EXERCISE: Entries below include pictures. Output exactly the lines from the one with "Этот проект лицензируется" down to the one with "Lab Solutions Repository", both ends included, and leave the pictures out.

DATA RECORDS Start Marker

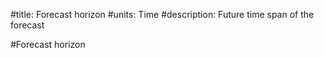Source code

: #title: Forecast horizon
#units: Time
#description: Future time span of the forecast

#Forecast horizon

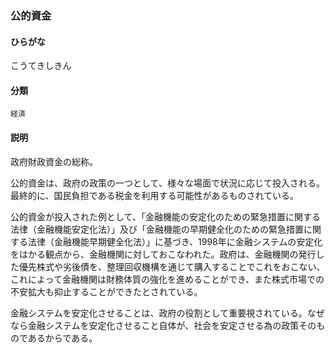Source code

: <div style="display:none;">

## [あ行](securities-terms?id=あ行)
## [か行](securities-terms?id=か行)

</div>

### 公的資金

#### ひらがな

こうてきしきん

#### 分類

`経済`

#### 説明

政府財政資金の総称。
 
公的資金は、政府の政策の一つとして、様々な場面で状況に応じて投入される。最終的に、国民負担である税金を利用する可能性があるものされている。
 
公的資金が投入された例として、「金融機能の安定化のための緊急措置に関する法律（金融機能安定化法）」及び「金融機能の早期健全化のための緊急措置に関する法律（金融機能早期健全化法）」に基づき、1998年に金融システムの安定化をはかる観点から、金融機関に対しておこなわれた。政府は、金融機関の発行した優先株式や劣後債を、整理回収機構を通じて購入することでこれをおこない、これによって金融機関は財務体質の強化を進めることができ、また株式市場での不安拡大も抑止することができたとされている。
 
金融システムを安定化させることは、政府の役割として重要視されている。なぜなら金融システムを安定化させること自体が、社会を安定させる為の政策そのものであるからである。

<div style="display:none;">

## [さ行](securities-terms?id=さ行)
## [た行](securities-terms?id=た行)
## [な行](securities-terms?id=な行)
## [は行](securities-terms?id=は行)
## [ま行](securities-terms?id=ま行)
## [や行](securities-terms?id=や行)
## [ら行](securities-terms?id=ら行)
## [わ行](securities-terms?id=わ行)
## [英数字・記号](securities-terms?id=英数字・記号)

</div>

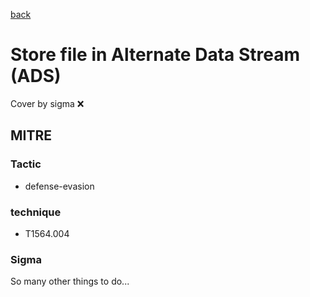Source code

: [back](../index.md)
# Store file in Alternate Data Stream (ADS)
Cover by sigma :x: 

## MITRE
### Tactic
  - defense-evasion

### technique
  - T1564.004

### Sigma

 So many other things to do...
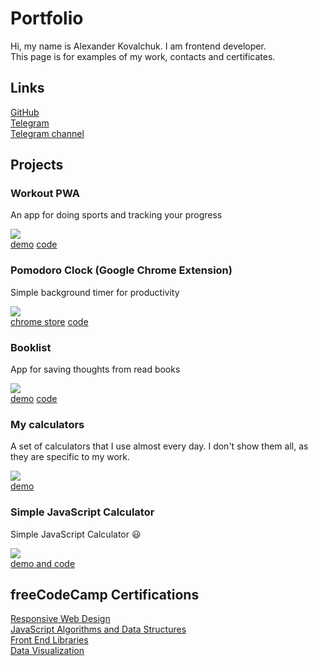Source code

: # Portfolio

Hi, my name is Alexander Kovalchuk. I am frontend developer.  
This page is for examples of my work, contacts and certificates.

## Links

[GitHub](https://github.com/kopchikovich)  
[Telegram](https://t.me/kopchikovich)  
[Telegram channel](https://t.me/befrontender)

## Projects

### Workout PWA
An app for doing sports and tracking your progress

![](https://downloader.disk.yandex.ru/preview/cfda411f87d53c64d085643f4e39815867d04745806eae874bfe69f2f9ef75ae/5f5488d6/qcClaHnKfVpJSz49Yr-_THmtWHhnTb9bEBh26rj6fyetq1d6O6bieqxO40KSWjq4IsKcTS9Wmitnn8dogOHTxw==?uid=0&filename=workout.jpg&disposition=inline&hash=&limit=0&content_type=image%2Fjpeg&tknv=v2&owner_uid=61355627&size=1920x937)  
[demo](https://my-awesome-workout-diary.web.app/) [code](https://github.com/kopchikovich/workout)

### Pomodoro Clock (Google Chrome Extension)
Simple background timer for productivity

![](https://downloader.disk.yandex.ru/preview/66cb3405605ede2737b5f51cead0a052c060a981c4a7f627717c968edfa578d7/5f548904/MRorZ0aeXQyUZmLy9BvBuu367QNnzU7xORxdq29AwG9ovtJJ8IZecaHIA-AbGRCUm6wgks9RLrnRNC7nhb-4DQ==?uid=0&filename=pomodoro.jpg&disposition=inline&hash=&limit=0&content_type=image%2Fjpeg&tknv=v2&owner_uid=61355627&size=1920x937)  
[chrome store](https://chrome.google.com/webstore/detail/pomodoro-clock/pfbgmmjloigajfgnfmgmdbafaedpmlml) [code](https://github.com/kopchikovich/pomodoro-chrome-extension)

### Booklist
App for saving thoughts from read books

![](https://downloader.disk.yandex.ru/preview/5875f8ea07ecab764842aebc6583425b09715eace6609a650f5b9550d2e0dab2/5f548986/B_UL_dbq0Iba_5R0iaeRDHmtWHhnTb9bEBh26rj6fyddgbXnQrAsCs4lEQ2LKSPzTKiLqjDGKK3-TjJxSSy4pA==?uid=0&filename=booklist.jpg&disposition=inline&hash=&limit=0&content_type=image%2Fjpeg&tknv=v2&owner_uid=61355627&size=1920x937)  
[demo](https://kopchikovich.github.io/booklist/) [code](https://github.com/kopchikovich/booklist)

### My calculators
A set of calculators that I use almost every day. I don't show them all, as they are specific to my work.

![](https://downloader.disk.yandex.ru/preview/93e30516fed314ec9055c671f4adc9e512a30c4cf9409a767e2296a8818d4fbc/5f548c5a/zStt5YqnnFW48r7TeVDPkpJlK2Hdi7X0YytLhPFKhbPJbeKnGPRZniRXyBI9Q3UWV3u25zIPlqFcLsE_CyK4dQ==?uid=0&filename=calcs.jpg&disposition=inline&hash=&limit=0&content_type=image%2Fjpeg&tknv=v2&owner_uid=61355627&size=1920x937)  
[demo](https://kopchikovich.github.io/calc-maker/)

### Simple JavaScript Calculator
Simple JavaScript Calculator 😃

![](https://downloader.disk.yandex.ru/preview/e5c19cd2136a43648b040e99b54c50cf8a7fb19c61f1595ff5d345d1514764b9/5f548c1c/sBnmjN2GJtapYNdWABeh7ik9JjHiXe_pWFnXmt1E9wAw0LppuVZrkNhq_pEMH-6_9HbTBizP08Nilh1qe8gqRA==?uid=0&filename=calc.jpg&disposition=inline&hash=&limit=0&content_type=image%2Fjpeg&tknv=v2&owner_uid=61355627&size=1920x937)  
[demo and code](https://codepen.io/kopchikovich/full/RwNOYKX)

## freeCodeCamp Certifications
[Responsive Web Design](https://www.freecodecamp.org/certification/kopchikovich/responsive-web-design)  
[JavaScript Algorithms and Data Structures](https://www.freecodecamp.org/certification/kopchikovich/javascript-algorithms-and-data-structures)  
[Front End Libraries](https://www.freecodecamp.org/certification/kopchikovich/front-end-libraries)  
[Data Visualization](https://www.freecodecamp.org/certification/kopchikovich/data-visualization)
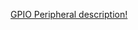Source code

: [GPIO Peripheral description!](http://infocenter.nordicsemi.com/topic/nrf52.v1.7/Chunk1498869550.html)
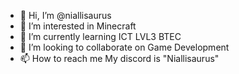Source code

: - 👋 Hi, I’m @niallisaurus
- 👀 I’m interested in Minecraft
- 🌱 I’m currently learning ICT LVL3 BTEC
- 💞️ I’m looking to collaborate on Game Development
- 📫 How to reach me My discord is "Niallisaurus"

<!---
niallisaurus/niallisaurus is a ✨ special ✨ repository because its `README.md` (this file) appears on your GitHub profile.
You can click the Preview link to take a look at your changes.
--->
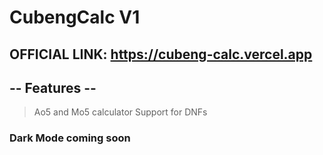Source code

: # CubengCalc V1
## OFFICIAL LINK: https://cubeng-calc.vercel.app
## -- Features --
> Ao5 and Mo5 calculator
> Support for DNFs
### Dark Mode coming soon
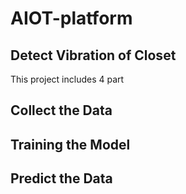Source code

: # AIOT-platform
## Detect Vibration of Closet

This project includes 4 part
## Collect the Data
## Training the Model
## Predict the Data
## 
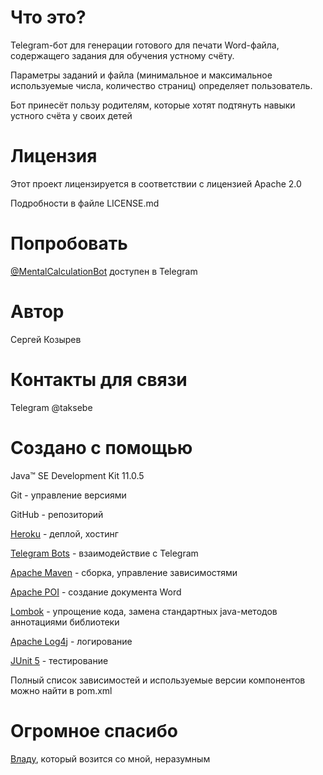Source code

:# Что это?

Telegram-бот для генерации готового для печати Word-файла, содержащего задания для обучения устному счёту.

Параметры заданий и файла (минимальное и максимальное используемые числа, количество страниц) определяет пользователь.

Бот принесёт пользу родителям, которые хотят подтянуть навыки устного счёта у своих детей

# Лицензия

Этот проект лицензируется в соответствии с лицензией Apache 2.0

Подробности в файле LICENSE.md

# Попробовать

[@MentalCalculationBot](https://t.me/MentalCalculationBot) доступен в Telegram

# Автор

Сергей Козырев

# Контакты для связи

Telegram @taksebe

# Создано с помощью

Java™ SE Development Kit 11.0.5

Git - управление версиями

GitHub - репозиторий

[Heroku](https://www.heroku.com/) - деплой, хостинг

[Telegram Bots](https://core.telegram.org/bots) - взаимодействие с Telegram

[Apache Maven](https://maven.apache.org/) - сборка, управление зависимостями

[Apache POI](https://poi.apache.org/) - создание документа Word

[Lombok](https://projectlombok.org/) - упрощение кода, замена стандартных java-методов аннотациями библиотеки

[Apache Log4j](https://logging.apache.org/log4j/) - логирование

[JUnit 5](https://junit.org/junit5/) - тестирование

Полный список зависимостей и используемые версии компонентов можно найти в pom.xml

# Огромное спасибо

[Владу](https://github.com/itotx), который возится со мной, неразумным
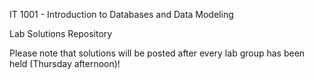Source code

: IT 1001 - Introduction to Databases and Data Modeling

Lab Solutions Repository

Please note that solutions will be posted after every lab group has been held (Thursday afternoon)!

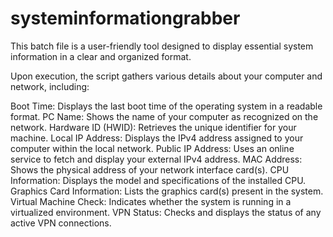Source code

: # systeminformationgrabber
This batch file is a user-friendly tool designed to display essential system information in a clear and organized format. 

Upon execution, the script gathers various details about your computer and network, including:

Boot Time: Displays the last boot time of the operating system in a readable format.
PC Name: Shows the name of your computer as recognized on the network.
Hardware ID (HWID): Retrieves the unique identifier for your machine.
Local IP Address: Displays the IPv4 address assigned to your computer within the local network.
Public IP Address: Uses an online service to fetch and display your external IPv4 address.
MAC Address: Shows the physical address of your network interface card(s).
CPU Information: Displays the model and specifications of the installed CPU.
Graphics Card Information: Lists the graphics card(s) present in the system.
Virtual Machine Check: Indicates whether the system is running in a virtualized environment.
VPN Status: Checks and displays the status of any active VPN connections.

DATA RECORDS End Marker

FINAL ANSWER:
Этот проект лицензируется в соответствии с лицензией Apache 2.0

Подробности в файле LICENSE.md

# Попробовать

[@MentalCalculationBot](https://t.me/MentalCalculationBot) доступен в Telegram

# Автор

Сергей Козырев

# Контакты для связи

Telegram @taksebe

# Создано с помощью

Java™ SE Development Kit 11.0.5

Git - управление версиями

GitHub - репозиторий

[Heroku](https://www.heroku.com/) - деплой, хостинг

[Telegram Bots](https://core.telegram.org/bots) - взаимодействие с Telegram

[Apache Maven](https://maven.apache.org/) - сборка, управление зависимостями

[Apache POI](https://poi.apache.org/) - создание документа Word

[Lombok](https://projectlombok.org/) - упрощение кода, замена стандартных java-методов аннотациями библиотеки

[Apache Log4j](https://logging.apache.org/log4j/) - логирование

[JUnit 5](https://junit.org/junit5/) - тестирование

Полный список зависимостей и используемые версии компонентов можно найти в pom.xml

# Огромное спасибо

[Владу](https://github.com/itotx), который возится со мной, неразумным
Source code

: IT 1001 - Introduction to Databases and Data Modeling

Lab Solutions Repository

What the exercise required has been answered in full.